IMPALA-6636: Use async IO in ORC scanner

This patch implements async IO in the ORC scanner. For each ORC stripe,
we begin with iterating the column streams. If a column stream is
possible for async IO, it will create ColumnRange, register
ScannerContext::Stream for that ORC stream, and start the stream. We
modify HdfsOrcScanner::ScanRangeInputStream::read to check whether there
is a matching ColumnRange for the given offset and length. If so, the
reading continue through HdfsOrcScanner::ColumnRange::read.

We leverage existing async IO methods from HdfsParquetScanner class for
initial memory allocations. We moved related methods such as
DivideReservationBetweenColumns and ComputeIdealReservation up to
HdfsColumnarScanner class.

Planner calculates the memory reservation differently between async
Parquet and async ORC. In async Parquet, the planner calculates the
column memory reservation and relies on the backend to divide them as
needed. In async ORC, the planner needs to split the column's memory
reservation based on the estimated number of streams for that column
type. For example, a string column with a 4MB memory estimate will need
to split that estimate into four 1MB because it might use dictionary
encoding with four streams (PRESENT, DATA, DICTIONARY_DATA, and LENGTH
stream). This splitting is required because each async IO stream needs
to start with an 8KB (min_buffer_size) initial memory reservation.

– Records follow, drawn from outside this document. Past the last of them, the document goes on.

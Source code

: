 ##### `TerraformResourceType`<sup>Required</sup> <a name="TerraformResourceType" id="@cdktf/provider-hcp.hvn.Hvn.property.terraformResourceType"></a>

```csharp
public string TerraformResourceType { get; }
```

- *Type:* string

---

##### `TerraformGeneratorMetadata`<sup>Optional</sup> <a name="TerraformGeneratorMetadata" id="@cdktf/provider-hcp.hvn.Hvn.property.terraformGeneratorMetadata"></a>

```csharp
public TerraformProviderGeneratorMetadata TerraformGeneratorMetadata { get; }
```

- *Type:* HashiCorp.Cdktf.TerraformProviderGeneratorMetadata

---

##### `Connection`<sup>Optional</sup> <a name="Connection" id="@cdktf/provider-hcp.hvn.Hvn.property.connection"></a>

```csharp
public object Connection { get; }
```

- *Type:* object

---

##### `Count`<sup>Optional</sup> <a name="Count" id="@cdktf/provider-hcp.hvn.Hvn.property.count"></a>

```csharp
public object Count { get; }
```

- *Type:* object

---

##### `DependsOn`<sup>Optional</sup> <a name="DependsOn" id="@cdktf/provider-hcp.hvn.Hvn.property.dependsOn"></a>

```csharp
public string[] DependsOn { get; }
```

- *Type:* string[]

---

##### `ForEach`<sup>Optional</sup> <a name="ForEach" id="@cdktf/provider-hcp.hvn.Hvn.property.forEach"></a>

To show the improvement from ORC async IO, we contrast the total time
and geomean (in milliseconds) to run full TPC-DS 10 TB, 19 executors,
with varying ORC_ASYNC_IO and DISABLE_DATA_CACHE options as follow:

+----------------------+------------------+------------------+
| Total time           | ORC_ASYNC_READ=0 | ORC_ASYNC_READ=1 |
+----------------------+------------------+------------------+
| DISABLE_DATA_CACHE=0 |          3511075 |          3484736 |
| DISABLE_DATA_CACHE=1 |          5243337 |          4370095 |
+----------------------+------------------+------------------+

+----------------------+------------------+------------------+
| Geomean              | ORC_ASYNC_READ=0 | ORC_ASYNC_READ=1 |
+----------------------+------------------+------------------+
| DISABLE_DATA_CACHE=0 |      12786.58042 |      12454.80365 |
| DISABLE_DATA_CACHE=1 |      23081.10888 |      16692.31512 |
+----------------------+------------------+------------------+

Testing:
- Pass core tests.
- Pass core e2e tests with ORC_ASYNC_READ=1.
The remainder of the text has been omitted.